_Records supplied_:

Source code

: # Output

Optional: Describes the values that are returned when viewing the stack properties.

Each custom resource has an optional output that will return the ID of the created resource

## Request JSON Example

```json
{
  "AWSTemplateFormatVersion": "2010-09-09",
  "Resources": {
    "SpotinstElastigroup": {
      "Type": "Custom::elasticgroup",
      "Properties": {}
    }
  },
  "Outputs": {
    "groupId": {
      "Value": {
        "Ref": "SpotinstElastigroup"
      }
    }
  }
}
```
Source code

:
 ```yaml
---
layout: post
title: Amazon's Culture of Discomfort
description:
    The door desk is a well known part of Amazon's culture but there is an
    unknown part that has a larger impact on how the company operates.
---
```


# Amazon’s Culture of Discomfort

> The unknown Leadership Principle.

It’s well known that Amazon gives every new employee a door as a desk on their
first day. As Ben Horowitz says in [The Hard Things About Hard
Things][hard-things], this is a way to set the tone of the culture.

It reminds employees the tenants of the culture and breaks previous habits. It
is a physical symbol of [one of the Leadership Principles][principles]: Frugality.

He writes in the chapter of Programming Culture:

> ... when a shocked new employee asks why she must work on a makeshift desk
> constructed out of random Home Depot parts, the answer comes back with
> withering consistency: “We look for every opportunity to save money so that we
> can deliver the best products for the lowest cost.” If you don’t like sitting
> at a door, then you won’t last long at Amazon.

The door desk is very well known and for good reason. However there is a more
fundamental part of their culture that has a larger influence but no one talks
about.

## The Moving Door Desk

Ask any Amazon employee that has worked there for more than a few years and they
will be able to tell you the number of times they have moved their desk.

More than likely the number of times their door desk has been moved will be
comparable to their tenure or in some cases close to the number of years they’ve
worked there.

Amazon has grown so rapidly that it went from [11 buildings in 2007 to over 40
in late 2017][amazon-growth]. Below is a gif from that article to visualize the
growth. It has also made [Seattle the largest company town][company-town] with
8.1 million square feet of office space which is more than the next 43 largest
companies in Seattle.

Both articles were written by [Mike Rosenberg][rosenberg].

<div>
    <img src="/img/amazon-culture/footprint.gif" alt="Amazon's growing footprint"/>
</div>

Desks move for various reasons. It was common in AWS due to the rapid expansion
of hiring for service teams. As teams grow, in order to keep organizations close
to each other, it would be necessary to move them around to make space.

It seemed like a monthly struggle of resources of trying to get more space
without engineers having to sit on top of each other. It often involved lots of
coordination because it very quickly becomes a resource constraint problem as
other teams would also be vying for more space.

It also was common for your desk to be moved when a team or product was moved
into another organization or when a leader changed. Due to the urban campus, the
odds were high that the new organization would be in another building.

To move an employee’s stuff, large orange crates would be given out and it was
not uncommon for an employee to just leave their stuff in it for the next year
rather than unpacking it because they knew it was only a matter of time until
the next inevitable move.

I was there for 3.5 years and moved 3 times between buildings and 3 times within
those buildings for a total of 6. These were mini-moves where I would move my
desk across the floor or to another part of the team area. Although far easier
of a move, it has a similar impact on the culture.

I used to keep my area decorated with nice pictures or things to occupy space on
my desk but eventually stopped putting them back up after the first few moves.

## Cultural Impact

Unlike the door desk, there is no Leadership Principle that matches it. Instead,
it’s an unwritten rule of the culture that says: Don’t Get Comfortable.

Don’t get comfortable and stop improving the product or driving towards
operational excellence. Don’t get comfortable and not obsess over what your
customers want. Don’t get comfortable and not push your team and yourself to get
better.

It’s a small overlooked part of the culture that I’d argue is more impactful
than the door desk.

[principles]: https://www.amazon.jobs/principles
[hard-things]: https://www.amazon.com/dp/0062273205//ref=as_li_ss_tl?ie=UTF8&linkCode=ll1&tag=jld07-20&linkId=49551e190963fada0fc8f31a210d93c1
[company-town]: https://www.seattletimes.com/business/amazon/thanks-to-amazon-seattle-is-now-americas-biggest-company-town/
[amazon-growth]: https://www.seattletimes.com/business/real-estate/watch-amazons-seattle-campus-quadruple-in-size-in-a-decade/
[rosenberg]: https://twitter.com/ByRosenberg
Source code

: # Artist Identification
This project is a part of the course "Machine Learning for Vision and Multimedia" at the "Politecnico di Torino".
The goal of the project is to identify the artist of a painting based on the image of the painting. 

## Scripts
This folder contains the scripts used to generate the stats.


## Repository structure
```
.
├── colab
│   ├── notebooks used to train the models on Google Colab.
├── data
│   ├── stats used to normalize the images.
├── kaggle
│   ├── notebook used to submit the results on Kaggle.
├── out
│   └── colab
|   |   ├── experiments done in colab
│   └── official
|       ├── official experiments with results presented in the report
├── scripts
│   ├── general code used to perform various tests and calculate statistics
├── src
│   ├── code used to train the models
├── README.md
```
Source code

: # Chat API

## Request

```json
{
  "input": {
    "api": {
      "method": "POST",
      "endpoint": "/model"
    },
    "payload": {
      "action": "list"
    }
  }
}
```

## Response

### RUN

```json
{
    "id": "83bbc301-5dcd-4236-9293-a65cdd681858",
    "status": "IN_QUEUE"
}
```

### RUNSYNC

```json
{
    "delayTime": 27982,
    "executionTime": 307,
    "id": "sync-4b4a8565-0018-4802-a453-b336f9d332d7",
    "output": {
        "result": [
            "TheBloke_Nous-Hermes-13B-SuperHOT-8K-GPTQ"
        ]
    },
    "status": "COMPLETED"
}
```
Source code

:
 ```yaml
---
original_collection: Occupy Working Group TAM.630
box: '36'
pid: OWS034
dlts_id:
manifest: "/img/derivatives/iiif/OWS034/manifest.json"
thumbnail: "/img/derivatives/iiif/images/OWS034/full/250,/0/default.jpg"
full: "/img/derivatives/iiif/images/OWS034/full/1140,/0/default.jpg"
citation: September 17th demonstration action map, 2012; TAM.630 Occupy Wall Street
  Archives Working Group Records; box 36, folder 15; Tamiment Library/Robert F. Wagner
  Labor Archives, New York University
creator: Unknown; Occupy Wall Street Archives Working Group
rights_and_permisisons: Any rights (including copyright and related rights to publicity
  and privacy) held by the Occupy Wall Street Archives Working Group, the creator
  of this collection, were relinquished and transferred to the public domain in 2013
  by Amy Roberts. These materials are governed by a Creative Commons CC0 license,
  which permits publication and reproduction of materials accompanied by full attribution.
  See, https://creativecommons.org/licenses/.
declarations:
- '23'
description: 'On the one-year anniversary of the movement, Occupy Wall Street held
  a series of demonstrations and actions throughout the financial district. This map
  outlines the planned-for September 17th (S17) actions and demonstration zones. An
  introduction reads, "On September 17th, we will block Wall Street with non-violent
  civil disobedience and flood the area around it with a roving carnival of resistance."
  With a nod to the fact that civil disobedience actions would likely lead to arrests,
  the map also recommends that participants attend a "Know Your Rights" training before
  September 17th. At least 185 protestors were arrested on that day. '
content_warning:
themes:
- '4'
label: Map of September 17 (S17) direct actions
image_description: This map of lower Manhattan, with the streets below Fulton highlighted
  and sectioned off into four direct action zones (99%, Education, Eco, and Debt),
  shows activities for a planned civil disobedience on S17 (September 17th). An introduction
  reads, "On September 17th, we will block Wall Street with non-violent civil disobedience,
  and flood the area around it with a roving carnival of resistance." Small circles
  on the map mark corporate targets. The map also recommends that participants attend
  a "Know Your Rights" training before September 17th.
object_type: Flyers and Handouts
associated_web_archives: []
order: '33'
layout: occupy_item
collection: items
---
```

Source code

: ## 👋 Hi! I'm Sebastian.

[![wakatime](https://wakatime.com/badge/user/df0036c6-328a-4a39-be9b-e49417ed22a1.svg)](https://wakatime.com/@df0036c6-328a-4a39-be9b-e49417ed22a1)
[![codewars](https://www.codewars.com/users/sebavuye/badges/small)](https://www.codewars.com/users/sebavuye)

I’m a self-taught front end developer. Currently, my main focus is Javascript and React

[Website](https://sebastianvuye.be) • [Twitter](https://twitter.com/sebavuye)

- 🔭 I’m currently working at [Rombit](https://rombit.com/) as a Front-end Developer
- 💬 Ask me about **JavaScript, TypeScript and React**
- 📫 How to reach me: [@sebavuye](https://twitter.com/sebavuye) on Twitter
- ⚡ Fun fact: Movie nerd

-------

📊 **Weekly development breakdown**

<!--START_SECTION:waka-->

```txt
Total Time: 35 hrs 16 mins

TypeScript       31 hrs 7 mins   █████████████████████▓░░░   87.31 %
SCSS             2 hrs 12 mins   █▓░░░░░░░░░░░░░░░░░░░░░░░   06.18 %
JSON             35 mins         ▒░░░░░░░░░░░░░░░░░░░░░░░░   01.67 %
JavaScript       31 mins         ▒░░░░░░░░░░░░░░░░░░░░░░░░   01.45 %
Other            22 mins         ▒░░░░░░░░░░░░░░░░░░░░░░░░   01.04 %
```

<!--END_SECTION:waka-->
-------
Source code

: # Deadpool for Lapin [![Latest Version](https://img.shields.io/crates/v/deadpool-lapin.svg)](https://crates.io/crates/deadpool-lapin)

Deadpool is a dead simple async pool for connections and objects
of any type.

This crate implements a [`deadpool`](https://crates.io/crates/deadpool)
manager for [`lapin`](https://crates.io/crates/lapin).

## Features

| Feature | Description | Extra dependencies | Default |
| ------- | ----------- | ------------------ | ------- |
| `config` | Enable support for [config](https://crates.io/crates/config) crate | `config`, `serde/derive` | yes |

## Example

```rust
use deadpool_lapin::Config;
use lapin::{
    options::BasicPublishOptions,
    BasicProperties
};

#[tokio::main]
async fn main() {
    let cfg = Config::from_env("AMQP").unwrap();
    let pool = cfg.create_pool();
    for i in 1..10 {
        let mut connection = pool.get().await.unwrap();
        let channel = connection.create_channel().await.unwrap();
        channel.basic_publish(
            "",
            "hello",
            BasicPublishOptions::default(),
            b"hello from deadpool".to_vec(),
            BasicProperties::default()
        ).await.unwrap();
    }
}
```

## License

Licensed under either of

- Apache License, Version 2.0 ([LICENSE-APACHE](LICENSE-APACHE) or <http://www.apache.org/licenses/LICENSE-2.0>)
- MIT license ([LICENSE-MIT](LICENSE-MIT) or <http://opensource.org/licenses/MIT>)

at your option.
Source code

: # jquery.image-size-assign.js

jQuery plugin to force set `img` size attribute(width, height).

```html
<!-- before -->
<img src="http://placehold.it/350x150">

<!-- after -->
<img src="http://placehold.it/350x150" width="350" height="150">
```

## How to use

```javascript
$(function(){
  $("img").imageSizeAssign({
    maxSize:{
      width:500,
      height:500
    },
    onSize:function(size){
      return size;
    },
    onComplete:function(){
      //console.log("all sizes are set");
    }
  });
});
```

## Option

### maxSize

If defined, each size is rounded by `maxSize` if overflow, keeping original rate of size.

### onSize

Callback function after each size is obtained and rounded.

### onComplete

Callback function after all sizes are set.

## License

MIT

_Task objective_: All lines in the records above with "which" need to be found and copied.

_Response_:
8.1 million square feet of office space which is more than the next 43 largest
  which permits publication and reproduction of materials accompanied by full attribution.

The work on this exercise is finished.